WHAT TO PRODUCE
Only the pictures should be left out; write out all other data exactly.

# # # #

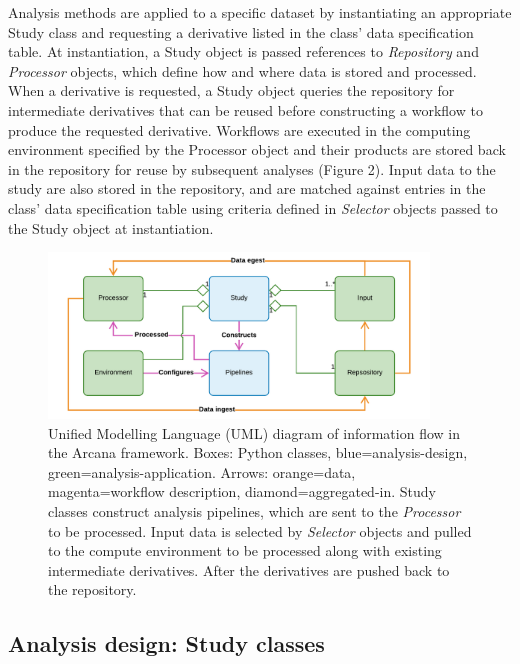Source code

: Analysis methods are applied to a specific dataset by instantiating an
appropriate Study class and requesting a derivative listed in the class'
data specification table. At instantiation, a Study object is passed
references to \emph{Repository} and \emph{Processor} objects, which
define how and where data is stored and processed. When a derivative is
requested, a Study object queries the repository for intermediate
derivatives that can be reused before constructing a workflow to produce
the requested derivative. Workflows are executed in the computing
environment specified by the Processor object and their products are
stored back in the repository for reuse by subsequent analyses (Figure
2). Input data to the study are also stored in the repository, and are
matched against entries in the class' data specification table using
criteria defined in \emph{Selector} objects passed to the Study object
at instantiation.

\begin{figure}
  \begin{center}
    \includegraphics[width=0.9\textwidth]{figures/simplified_arcana_uml}
  \caption{Unified Modelling Language (UML) diagram
of information flow in the Arcana framework. Boxes: Python classes,
blue=analysis-design, green=analysis-application. Arrows: orange=data,
magenta=workflow description, diamond=aggregated-in. Study classes
construct analysis pipelines, which are sent to the \emph{Processor} to
be processed. Input data is selected by \emph{Selector} objects and
pulled to the compute environment to be processed along with existing
intermediate derivatives. After the derivatives are pushed back to the
repository.}
\end{center}
\label{fig:simple_uml}
\end{figure}

\subsection{Analysis design: Study classes}
\label{analysis-design-study-classes}

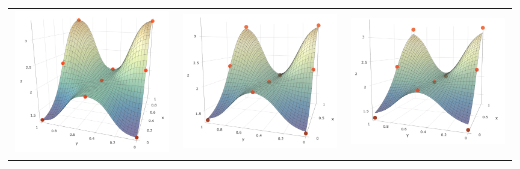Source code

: \documentclass[11pt,margin=1in]{article}
\begin{document}
\begin{table}[!htbp]
  \centering
  \begin{tabular}{ccc}
    \includegraphics[width=5cm]{Quadratic_Box_Mesh} & \includegraphics[width=5cm]{Quad-1-1} & \includegraphics[width=5cm]{Quad-1-2} \\
  \end{tabular}
\end{table}  
\end{document}
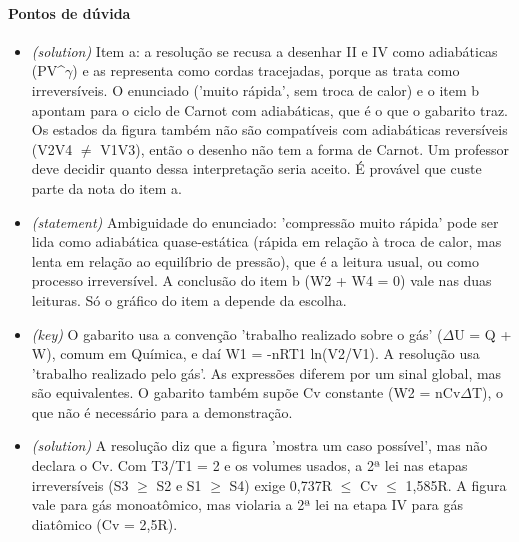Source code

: \documentclass{article}%
\begin{document}
\paragraph{Pontos de dúvida}%
\begin{itemize}%
\item%
\textit{(solution)} Item a: a resolução se recusa a desenhar II e IV como adiabáticas (PV\^{}$\gamma$) e as representa como cordas tracejadas, porque as trata como irreversíveis. O enunciado ('muito rápida', sem troca de calor) e o item b apontam para o ciclo de Carnot com adiabáticas, que é o que o gabarito traz. Os estados da figura também não são compatíveis com adiabáticas reversíveis (V2V4 $\neq$ V1V3), então o desenho não tem a forma de Carnot. Um professor deve decidir quanto dessa interpretação seria aceito. É provável que custe parte da nota do item a.%
\item%
\textit{(statement)} Ambiguidade do enunciado: 'compressão muito rápida' pode ser lida como adiabática quase{-}estática (rápida em relação à troca de calor, mas lenta em relação ao equilíbrio de pressão), que é a leitura usual, ou como processo irreversível. A conclusão do item b (W2 + W4 = 0) vale nas duas leituras. Só o gráfico do item a depende da escolha.%
\item%
\textit{(key)} O gabarito usa a convenção 'trabalho realizado sobre o gás' ($\Delta$U = Q + W), comum em Química, e daí W1 = -nRT1 ln(V2/V1). A resolução usa 'trabalho realizado pelo gás'. As expressões diferem por um sinal global, mas são equivalentes. O gabarito também supõe Cv constante (W2 = nCv$\Delta$T), o que não é necessário para a demonstração.%
\item%
\textit{(solution)} A resolução diz que a figura 'mostra um caso possível', mas não declara o Cv. Com T3/T1 = 2 e os volumes usados, a 2ª lei nas etapas irreversíveis (S3 $\geq$ S2 e S1 $\geq$ S4) exige 0,737R $\leq$ Cv $\leq$ 1,585R. A figura vale para gás monoatômico, mas violaria a 2ª lei na etapa IV para gás diatômico (Cv = 2,5R).%
\end{itemize}%
\end{document}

# # # #

EXERCISE ANSWER
Source code

: Analysis methods are applied to a specific dataset by instantiating an
appropriate Study class and requesting a derivative listed in the class'
data specification table. At instantiation, a Study object is passed
references to \emph{Repository} and \emph{Processor} objects, which
define how and where data is stored and processed. When a derivative is
requested, a Study object queries the repository for intermediate
derivatives that can be reused before constructing a workflow to produce
the requested derivative. Workflows are executed in the computing
environment specified by the Processor object and their products are
stored back in the repository for reuse by subsequent analyses (Figure
2). Input data to the study are also stored in the repository, and are
matched against entries in the class' data specification table using
criteria defined in \emph{Selector} objects passed to the Study object
at instantiation.

\begin{figure}
  \begin{center}
    \includegraphics[width=0.9\textwidth]{figures/simplified_arcana_uml}
  \caption{Unified Modelling Language (UML) diagram
of information flow in the Arcana framework. Boxes: Python classes,
blue=analysis-design, green=analysis-application. Arrows: orange=data,
magenta=workflow description, diamond=aggregated-in. Study classes
construct analysis pipelines, which are sent to the \emph{Processor} to
be processed. Input data is selected by \emph{Selector} objects and
pulled to the compute environment to be processed along with existing
intermediate derivatives. After the derivatives are pushed back to the
repository.}
\end{center}
\label{fig:simple_uml}
\end{figure}

\subsection{Analysis design: Study classes}
\label{analysis-design-study-classes}

Source code

: \documentclass[11pt,margin=1in]{article}
\begin{document}
\begin{table}[!htbp]
  \centering
  \begin{tabular}{ccc}
    \includegraphics[width=5cm]{Quadratic_Box_Mesh} & \includegraphics[width=5cm]{Quad-1-1} & \includegraphics[width=5cm]{Quad-1-2} \\
  \end{tabular}
\end{table}  
\end{document}
Source code

: \documentclass{article}%
\begin{document}
\paragraph{Pontos de dúvida}%
\begin{itemize}%
\item%
\textit{(solution)} Item a: a resolução se recusa a desenhar II e IV como adiabáticas (PV\^{}$\gamma$) e as representa como cordas tracejadas, porque as trata como irreversíveis. O enunciado ('muito rápida', sem troca de calor) e o item b apontam para o ciclo de Carnot com adiabáticas, que é o que o gabarito traz. Os estados da figura também não são compatíveis com adiabáticas reversíveis (V2V4 $\neq$ V1V3), então o desenho não tem a forma de Carnot. Um professor deve decidir quanto dessa interpretação seria aceito. É provável que custe parte da nota do item a.%
\item%
\textit{(statement)} Ambiguidade do enunciado: 'compressão muito rápida' pode ser lida como adiabática quase{-}estática (rápida em relação à troca de calor, mas lenta em relação ao equilíbrio de pressão), que é a leitura usual, ou como processo irreversível. A conclusão do item b (W2 + W4 = 0) vale nas duas leituras. Só o gráfico do item a depende da escolha.%
\item%
\textit{(key)} O gabarito usa a convenção 'trabalho realizado sobre o gás' ($\Delta$U = Q + W), comum em Química, e daí W1 = -nRT1 ln(V2/V1). A resolução usa 'trabalho realizado pelo gás'. As expressões diferem por um sinal global, mas são equivalentes. O gabarito também supõe Cv constante (W2 = nCv$\Delta$T), o que não é necessário para a demonstração.%
\item%
\textit{(solution)} A resolução diz que a figura 'mostra um caso possível', mas não declara o Cv. Com T3/T1 = 2 e os volumes usados, a 2ª lei nas etapas irreversíveis (S3 $\geq$ S2 e S1 $\geq$ S4) exige 0,737R $\leq$ Cv $\leq$ 1,585R. A figura vale para gás monoatômico, mas violaria a 2ª lei na etapa IV para gás diatômico (Cv = 2,5R).%
\end{itemize}%
\end{document}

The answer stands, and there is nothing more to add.